Monday, 5 April 2010

Playing with photos

I haven't been blogging much lately, becaue I haven't been marvellously creative. Most of my time and energy has gone into The Maharajah's Garden, the travelling suitcase exhibition for ATASDA. The two suitcases of textile artworks, Saffron and Jasmine, will travel all over Australia from March 2010-March 2012, visiting schools, groups and galleries, for no more than the cost of onward registered postage. There's more information, and hopefully soon some images of works, on the ATASDA web page.
However, I thought I'd share some images I prepared for the Fibrecircle group recently. For a long time, our list of things to try has included manipulating photos on the computer to use in our textile art. That's something that's a bit difficult to work on in a group situation, so I made us a little sheet showing some of the effects you can get with the same image, using effects that are found in most graphics programs.
The base image is a view taken at Fountains Abbey, UK in 1995. The second image shows that original image Inverted. Inversion on a black and white image puts the darks where the lights were, and vice versa - like a photographic negative. On a coloured image, it also inverts the colours to their opposites on the colour wheel. Here the greenish shades of the original have become purple. The third image shows the original image Posterised. Posterising an image cuts down on the number of tones, making it more flat and poster-like. You can see in the image the various tones in the original have changed to green, grey, yellow, black and white. I really like Posterising images, because it really changes the mood so effectively! It's also a fun way to see what's really there. Sometimes our eyes get hung up on the detail of an image, and Posterising really cuts to the chase.
While we're playing with Posterising, it's often quite interesting to Invert, then Posterise.
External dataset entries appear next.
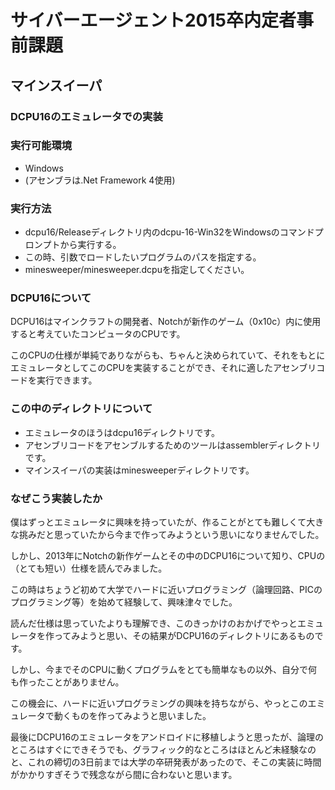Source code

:# サイバーエージェント2015卒内定者事前課題
## マインスイーパ
### DCPU16のエミュレータでの実装

### 実行可能環境
- Windows
- (アセンブラは.Net Framework 4使用)

### 実行方法
- dcpu16/Releaseディレクトリ内のdcpu-16-Win32をWindowsのコマンドプロンプトから実行する。
- この時、引数でロードしたいプログラムのパスを指定する。
- minesweeper/minesweeper.dcpuを指定してください。

### DCPU16について
DCPU16はマインクラフトの開発者、Notchが新作のゲーム（0x10c）内に使用すると考えていたコンピュータのCPUです。

このCPUの仕様が単純でありながらも、ちゃんと決められていて、それをもとにエミュレータとしてこのCPUを実装することができ、それに適したアセンブリコードを実行できます。

### この中のディレクトリについて
- エミュレータのほうはdcpu16ディレクトリです。
- アセンブリコードをアセンブルするためのツールはassemblerディレクトリです。
- マインスイーパの実装はminesweeperディレクトリです。

### なぜこう実装したか
僕はずっとエミュレータに興味を持っていたが、作ることがとても難しくて大きな挑みだと思っていたから今まで作ってみようという思いになりませんでした。

しかし、2013年にNotchの新作ゲームとその中のDCPU16について知り、CPUの（とても短い）仕様を読んでみました。

この時はちょうど初めて大学でハードに近いプログラミング（論理回路、PICのプログラミング等）を始めて経験して、興味津々でした。

読んだ仕様は思っていたよりも理解でき、このきっかけのおかげでやっとエミュレータを作ってみようと思い、その結果がDCPU16のディレクトリにあるものです。

しかし、今までそのCPUに動くプログラムをとても簡単なもの以外、自分で何も作ったことがありません。

この機会に、ハードに近いプログラミングの興味を持ちながら、やっとこのエミュレータで動くものを作ってみようと思いました。

最後にDCPU16のエミュレータをアンドロイドに移植しようと思ったが、論理のところはすぐにできそうでも、グラフィック的なところはほとんど未経験なのと、これの締切の3日前までは大学の卒研発表があったので、そこの実装に時間がかかりすぎそうで残念ながら間に合わないと思います。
In these images, the photo was inverted, as in the second previous image, and then Posterised with different settings, emphasising different tones.
I mentioned black and white images. This is the same image converted to black and white, using different levels. The third image is the first one Inverted. You can see that playing with the settings of the conversion gives quite different moods and emphasises different elements of the photo. Inverting the black and white image changes where the light falls. I find converting to black and white is often a useful step, if I want to take shapes from an image. It seems to clarify things, and often is a good intermediate step in changing a photo to a line drawing.
Most graphics programs are designed to improve not-very-good photos! So you usually have some means of correcting exposure. Playig with exposure settings can also significantly change the photos you want to use in your art. You can often set a light source, and of course over- or under-expose to create a mood. The first image above had a light source set at the actual light source (the door at the end), while the other two were over- and under-exposed.
Most programs have a number of distortion options. These are just a few - the best bet is  to play with your software and see what you can do with it. These are Ripple, Distorting upwards (you can go in any direction), Blast or wind effects (and the same image Inverted), Wind effects Posterised, and Faceted. Ripple and Faceted look rather like water reflections - or as if your image is about to disappear!
The first three images here use the Emboss function, which is found in most programs. It changes the image to look like a low relief. By itself, it's pretty boring but if you Posterise it as well (two different settings shown here), it really emphasises the shadows of the embossed image. The images in the second row show Tiled (or Puzzle) images, with different values of disruption. I haven't found a way to use this function in my textile art yet (other than patchwork) but it's interesting!
These images show various kinds of blur. Gaussian blur, Motion blur, Motion blur Posterised, Zoom blur with the focus above the light source, Zoom blur  with the focus below the light course and Zoom blur with a narrower focus, off centre left. I like the way that the door at the end becomes ambiguous - perhaps a figure?
These images play with the Equalize function. Basically, it's a brightness adjustment, that changes all the bright areas of your image to the same level. The first image has been Equalized, the second Equalized and Inverted, the third Equalized and Posterised, to further flatten the image. Compare the third image here to the third one in the first set of images, which was simply Posterised. Different effect, isn't it? If you were going to emphasise the two images with stitch, you'd take them along different paths.
Last of all, changes in hue can really affect the mood of your image. The first has the hue manipulated, the second has changes in both the hue and the saturation and the third in hue and exposure. Each has its own mood.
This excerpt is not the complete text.